[Aim of the task]:
Reproduce the records below exactly, but only between the lines holding "Epoch 47/200" and "Epoch 55/200", inclusive.

[Exercise data]:
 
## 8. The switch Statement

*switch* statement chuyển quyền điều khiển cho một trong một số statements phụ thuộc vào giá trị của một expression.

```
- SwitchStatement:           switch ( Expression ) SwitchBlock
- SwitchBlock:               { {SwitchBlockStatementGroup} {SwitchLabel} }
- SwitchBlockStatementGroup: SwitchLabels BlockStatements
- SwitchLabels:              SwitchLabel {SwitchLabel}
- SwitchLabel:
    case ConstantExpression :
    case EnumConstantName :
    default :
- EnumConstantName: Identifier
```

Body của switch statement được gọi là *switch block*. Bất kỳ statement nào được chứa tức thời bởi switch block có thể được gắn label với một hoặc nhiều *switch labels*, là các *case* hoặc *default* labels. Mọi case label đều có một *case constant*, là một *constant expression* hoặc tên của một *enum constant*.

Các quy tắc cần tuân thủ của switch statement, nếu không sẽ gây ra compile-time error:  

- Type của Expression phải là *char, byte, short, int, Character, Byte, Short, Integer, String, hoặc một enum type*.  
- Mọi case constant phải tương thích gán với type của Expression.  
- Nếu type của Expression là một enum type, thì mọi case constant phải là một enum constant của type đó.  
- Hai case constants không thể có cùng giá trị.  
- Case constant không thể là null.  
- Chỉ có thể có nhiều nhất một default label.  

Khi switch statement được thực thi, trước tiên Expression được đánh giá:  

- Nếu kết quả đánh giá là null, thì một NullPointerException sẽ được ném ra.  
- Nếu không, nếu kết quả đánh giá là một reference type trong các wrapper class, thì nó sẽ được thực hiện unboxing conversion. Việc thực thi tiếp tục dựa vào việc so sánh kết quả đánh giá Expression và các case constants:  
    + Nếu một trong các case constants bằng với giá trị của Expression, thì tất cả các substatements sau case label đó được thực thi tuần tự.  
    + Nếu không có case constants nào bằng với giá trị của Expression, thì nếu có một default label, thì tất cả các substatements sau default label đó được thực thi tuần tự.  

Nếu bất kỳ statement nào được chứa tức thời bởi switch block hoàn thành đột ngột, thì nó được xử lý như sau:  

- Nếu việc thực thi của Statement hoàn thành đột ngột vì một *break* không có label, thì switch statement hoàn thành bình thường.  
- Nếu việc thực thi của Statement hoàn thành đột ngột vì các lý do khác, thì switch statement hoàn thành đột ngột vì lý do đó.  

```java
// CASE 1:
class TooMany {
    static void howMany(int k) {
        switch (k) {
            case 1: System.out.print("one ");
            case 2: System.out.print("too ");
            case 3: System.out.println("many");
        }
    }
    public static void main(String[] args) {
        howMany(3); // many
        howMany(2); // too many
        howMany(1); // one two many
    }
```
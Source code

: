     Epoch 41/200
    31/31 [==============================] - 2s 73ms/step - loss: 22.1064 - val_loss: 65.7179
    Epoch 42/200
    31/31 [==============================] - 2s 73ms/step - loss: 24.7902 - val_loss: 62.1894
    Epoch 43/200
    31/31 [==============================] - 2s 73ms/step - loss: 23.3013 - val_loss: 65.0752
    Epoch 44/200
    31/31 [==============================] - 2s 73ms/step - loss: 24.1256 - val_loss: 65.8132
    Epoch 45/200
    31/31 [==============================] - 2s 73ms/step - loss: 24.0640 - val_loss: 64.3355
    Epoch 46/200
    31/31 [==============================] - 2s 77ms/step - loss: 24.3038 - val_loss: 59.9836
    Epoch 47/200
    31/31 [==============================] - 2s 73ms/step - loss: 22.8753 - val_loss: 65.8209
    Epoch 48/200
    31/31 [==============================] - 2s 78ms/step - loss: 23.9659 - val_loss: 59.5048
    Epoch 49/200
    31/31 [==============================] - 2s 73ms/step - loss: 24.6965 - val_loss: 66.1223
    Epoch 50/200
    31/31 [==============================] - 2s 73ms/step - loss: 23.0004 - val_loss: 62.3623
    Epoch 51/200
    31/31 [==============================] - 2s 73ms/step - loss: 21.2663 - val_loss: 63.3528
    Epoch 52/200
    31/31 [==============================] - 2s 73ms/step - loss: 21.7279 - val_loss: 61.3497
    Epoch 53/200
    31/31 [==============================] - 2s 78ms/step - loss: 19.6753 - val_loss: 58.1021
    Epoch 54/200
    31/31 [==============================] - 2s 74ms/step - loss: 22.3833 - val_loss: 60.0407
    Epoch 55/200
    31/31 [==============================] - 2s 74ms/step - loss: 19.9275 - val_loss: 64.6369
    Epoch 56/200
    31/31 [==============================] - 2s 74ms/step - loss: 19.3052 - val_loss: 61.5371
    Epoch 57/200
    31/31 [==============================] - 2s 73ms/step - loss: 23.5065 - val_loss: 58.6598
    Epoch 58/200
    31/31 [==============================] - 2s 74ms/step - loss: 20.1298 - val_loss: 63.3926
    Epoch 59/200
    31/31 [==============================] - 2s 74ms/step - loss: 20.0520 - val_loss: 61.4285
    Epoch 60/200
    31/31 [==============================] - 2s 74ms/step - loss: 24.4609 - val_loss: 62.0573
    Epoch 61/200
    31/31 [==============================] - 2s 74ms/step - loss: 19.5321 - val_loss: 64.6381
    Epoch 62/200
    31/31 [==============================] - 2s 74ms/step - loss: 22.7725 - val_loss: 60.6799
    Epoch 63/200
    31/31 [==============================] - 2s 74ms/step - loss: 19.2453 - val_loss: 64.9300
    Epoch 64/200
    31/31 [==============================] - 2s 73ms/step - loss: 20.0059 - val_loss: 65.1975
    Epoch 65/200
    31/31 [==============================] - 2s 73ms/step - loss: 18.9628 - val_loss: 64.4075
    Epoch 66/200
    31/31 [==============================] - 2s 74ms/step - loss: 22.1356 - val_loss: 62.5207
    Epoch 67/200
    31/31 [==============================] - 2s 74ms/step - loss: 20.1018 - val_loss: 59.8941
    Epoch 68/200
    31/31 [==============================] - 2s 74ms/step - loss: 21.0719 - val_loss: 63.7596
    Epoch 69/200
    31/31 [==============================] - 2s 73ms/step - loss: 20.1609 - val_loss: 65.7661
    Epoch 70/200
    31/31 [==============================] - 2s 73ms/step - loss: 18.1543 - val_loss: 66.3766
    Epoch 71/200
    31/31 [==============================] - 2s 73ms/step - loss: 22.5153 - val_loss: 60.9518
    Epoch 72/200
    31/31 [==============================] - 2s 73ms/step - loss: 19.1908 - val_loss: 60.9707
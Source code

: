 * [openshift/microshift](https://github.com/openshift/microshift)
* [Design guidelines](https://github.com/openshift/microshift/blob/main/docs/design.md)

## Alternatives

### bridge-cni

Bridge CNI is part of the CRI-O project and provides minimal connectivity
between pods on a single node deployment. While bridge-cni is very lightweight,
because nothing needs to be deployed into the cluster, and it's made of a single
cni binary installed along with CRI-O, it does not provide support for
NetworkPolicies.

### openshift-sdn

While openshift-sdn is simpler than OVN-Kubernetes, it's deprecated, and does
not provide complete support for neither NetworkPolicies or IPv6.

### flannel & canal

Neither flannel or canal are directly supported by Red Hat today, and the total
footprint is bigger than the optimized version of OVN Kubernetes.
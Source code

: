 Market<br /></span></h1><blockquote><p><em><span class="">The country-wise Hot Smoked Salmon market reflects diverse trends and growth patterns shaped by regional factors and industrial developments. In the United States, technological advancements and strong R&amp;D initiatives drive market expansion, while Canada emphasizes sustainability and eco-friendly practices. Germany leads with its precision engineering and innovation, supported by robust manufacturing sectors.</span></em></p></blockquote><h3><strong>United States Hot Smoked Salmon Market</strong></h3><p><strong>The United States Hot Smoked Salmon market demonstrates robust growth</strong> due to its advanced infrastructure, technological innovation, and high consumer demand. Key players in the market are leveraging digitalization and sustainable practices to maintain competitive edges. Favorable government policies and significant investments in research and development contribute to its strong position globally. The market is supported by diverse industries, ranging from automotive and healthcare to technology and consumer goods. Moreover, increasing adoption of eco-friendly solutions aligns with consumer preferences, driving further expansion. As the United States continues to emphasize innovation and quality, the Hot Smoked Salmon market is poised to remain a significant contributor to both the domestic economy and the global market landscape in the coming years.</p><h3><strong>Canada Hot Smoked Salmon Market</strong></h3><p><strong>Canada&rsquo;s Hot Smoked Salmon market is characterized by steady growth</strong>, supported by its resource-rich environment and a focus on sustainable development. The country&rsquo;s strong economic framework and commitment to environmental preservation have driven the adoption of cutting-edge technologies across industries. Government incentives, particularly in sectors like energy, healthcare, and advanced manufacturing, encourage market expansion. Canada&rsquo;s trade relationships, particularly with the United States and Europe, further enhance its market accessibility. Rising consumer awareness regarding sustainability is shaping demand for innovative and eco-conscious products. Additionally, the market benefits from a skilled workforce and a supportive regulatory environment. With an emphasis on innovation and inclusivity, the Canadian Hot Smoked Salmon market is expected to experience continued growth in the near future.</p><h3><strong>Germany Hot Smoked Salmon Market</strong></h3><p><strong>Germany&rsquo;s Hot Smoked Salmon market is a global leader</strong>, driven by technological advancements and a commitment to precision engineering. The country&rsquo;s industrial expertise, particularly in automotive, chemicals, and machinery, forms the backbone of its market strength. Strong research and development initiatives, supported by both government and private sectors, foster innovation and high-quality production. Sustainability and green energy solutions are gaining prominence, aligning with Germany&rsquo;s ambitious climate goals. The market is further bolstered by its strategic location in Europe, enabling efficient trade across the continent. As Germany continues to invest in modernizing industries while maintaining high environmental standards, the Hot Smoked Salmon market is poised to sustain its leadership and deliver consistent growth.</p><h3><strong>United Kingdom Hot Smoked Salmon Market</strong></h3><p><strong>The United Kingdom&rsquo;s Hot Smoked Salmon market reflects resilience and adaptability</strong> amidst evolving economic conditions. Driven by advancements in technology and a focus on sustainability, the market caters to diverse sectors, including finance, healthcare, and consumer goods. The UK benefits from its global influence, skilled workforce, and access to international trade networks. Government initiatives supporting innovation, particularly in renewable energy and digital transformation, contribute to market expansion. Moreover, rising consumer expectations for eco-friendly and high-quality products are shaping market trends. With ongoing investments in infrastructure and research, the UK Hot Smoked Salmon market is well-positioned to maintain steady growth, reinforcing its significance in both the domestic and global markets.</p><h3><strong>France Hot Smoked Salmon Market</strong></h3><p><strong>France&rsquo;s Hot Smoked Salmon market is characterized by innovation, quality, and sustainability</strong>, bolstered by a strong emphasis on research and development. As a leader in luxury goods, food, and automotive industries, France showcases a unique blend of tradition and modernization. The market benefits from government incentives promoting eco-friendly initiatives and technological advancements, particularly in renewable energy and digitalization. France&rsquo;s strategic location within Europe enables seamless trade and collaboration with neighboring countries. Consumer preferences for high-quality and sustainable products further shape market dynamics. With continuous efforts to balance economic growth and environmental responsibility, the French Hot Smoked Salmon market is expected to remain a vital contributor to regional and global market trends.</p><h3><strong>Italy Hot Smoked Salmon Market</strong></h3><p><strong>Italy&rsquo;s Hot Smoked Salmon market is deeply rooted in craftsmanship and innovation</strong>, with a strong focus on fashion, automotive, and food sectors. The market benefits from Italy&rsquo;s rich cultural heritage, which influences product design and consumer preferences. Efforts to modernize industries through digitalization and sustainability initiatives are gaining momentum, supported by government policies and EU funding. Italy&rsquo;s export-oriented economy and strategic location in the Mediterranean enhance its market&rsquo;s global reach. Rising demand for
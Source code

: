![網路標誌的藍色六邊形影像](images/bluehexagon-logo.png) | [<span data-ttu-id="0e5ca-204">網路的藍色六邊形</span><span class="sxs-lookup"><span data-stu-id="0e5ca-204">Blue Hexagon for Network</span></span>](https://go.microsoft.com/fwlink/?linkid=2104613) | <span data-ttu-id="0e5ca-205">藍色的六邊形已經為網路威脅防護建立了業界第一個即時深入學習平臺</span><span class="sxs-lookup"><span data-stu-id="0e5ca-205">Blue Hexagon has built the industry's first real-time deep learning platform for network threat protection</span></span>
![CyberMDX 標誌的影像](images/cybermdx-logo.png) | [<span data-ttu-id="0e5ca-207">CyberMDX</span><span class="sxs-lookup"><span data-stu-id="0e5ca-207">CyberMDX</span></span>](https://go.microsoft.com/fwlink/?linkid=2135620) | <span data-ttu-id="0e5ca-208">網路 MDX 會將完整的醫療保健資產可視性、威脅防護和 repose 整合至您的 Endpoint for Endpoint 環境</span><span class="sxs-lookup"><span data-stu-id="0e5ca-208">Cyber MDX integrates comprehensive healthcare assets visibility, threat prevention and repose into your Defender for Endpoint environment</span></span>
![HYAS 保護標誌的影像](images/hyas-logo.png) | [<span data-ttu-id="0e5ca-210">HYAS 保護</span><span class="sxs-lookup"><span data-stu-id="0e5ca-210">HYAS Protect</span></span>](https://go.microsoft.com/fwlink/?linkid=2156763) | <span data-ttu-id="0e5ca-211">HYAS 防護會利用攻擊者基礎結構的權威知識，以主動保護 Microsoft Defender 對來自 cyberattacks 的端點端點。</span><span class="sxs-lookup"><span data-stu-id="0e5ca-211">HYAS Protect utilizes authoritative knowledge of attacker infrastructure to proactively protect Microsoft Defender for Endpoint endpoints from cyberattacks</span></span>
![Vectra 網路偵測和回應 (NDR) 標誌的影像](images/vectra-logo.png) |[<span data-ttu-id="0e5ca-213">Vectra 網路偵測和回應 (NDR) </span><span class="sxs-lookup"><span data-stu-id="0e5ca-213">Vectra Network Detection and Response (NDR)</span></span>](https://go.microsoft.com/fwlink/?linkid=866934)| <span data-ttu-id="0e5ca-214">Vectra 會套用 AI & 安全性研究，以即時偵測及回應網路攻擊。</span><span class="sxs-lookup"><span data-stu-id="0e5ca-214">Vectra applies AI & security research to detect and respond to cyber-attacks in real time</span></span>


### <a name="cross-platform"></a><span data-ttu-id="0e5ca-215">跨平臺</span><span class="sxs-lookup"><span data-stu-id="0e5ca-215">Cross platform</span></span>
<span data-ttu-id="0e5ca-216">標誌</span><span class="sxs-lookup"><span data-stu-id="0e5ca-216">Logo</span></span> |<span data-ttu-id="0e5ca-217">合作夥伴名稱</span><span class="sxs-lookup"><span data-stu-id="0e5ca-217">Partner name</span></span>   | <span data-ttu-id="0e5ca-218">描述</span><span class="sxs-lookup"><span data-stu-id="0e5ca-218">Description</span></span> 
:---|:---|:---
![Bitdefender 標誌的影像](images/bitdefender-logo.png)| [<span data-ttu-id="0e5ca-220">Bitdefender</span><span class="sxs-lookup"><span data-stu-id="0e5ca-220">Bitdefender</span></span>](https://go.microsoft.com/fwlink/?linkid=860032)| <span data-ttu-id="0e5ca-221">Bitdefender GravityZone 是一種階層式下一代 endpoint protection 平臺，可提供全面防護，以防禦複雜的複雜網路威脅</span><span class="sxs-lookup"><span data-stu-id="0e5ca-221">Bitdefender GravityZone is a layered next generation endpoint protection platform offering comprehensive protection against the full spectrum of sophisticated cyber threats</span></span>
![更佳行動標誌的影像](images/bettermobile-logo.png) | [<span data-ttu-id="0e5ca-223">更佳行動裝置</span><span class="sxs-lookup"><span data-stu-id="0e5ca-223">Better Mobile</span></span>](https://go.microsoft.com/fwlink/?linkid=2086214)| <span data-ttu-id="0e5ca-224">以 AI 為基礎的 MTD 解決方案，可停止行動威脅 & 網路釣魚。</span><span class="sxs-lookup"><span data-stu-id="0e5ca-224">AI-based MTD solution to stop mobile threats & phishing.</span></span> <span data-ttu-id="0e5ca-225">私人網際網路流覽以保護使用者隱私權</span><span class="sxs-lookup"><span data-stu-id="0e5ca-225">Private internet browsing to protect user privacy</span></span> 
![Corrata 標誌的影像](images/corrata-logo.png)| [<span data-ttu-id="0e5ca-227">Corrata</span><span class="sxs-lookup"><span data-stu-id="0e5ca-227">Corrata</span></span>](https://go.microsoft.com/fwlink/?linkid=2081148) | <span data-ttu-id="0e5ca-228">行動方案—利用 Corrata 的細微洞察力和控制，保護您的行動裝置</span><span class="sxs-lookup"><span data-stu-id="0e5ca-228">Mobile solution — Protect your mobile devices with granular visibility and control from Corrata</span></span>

[Response to the task]:
    Epoch 47/200
    31/31 [==============================] - 2s 73ms/step - loss: 22.8753 - val_loss: 65.8209
    Epoch 48/200
    31/31 [==============================] - 2s 78ms/step - loss: 23.9659 - val_loss: 59.5048
    Epoch 49/200
    31/31 [==============================] - 2s 73ms/step - loss: 24.6965 - val_loss: 66.1223
    Epoch 50/200
    31/31 [==============================] - 2s 73ms/step - loss: 23.0004 - val_loss: 62.3623
    Epoch 51/200
    31/31 [==============================] - 2s 73ms/step - loss: 21.2663 - val_loss: 63.3528
    Epoch 52/200
    31/31 [==============================] - 2s 73ms/step - loss: 21.7279 - val_loss: 61.3497
    Epoch 53/200
    31/31 [==============================] - 2s 78ms/step - loss: 19.6753 - val_loss: 58.1021
    Epoch 54/200
    31/31 [==============================] - 2s 74ms/step - loss: 22.3833 - val_loss: 60.0407
    Epoch 55/200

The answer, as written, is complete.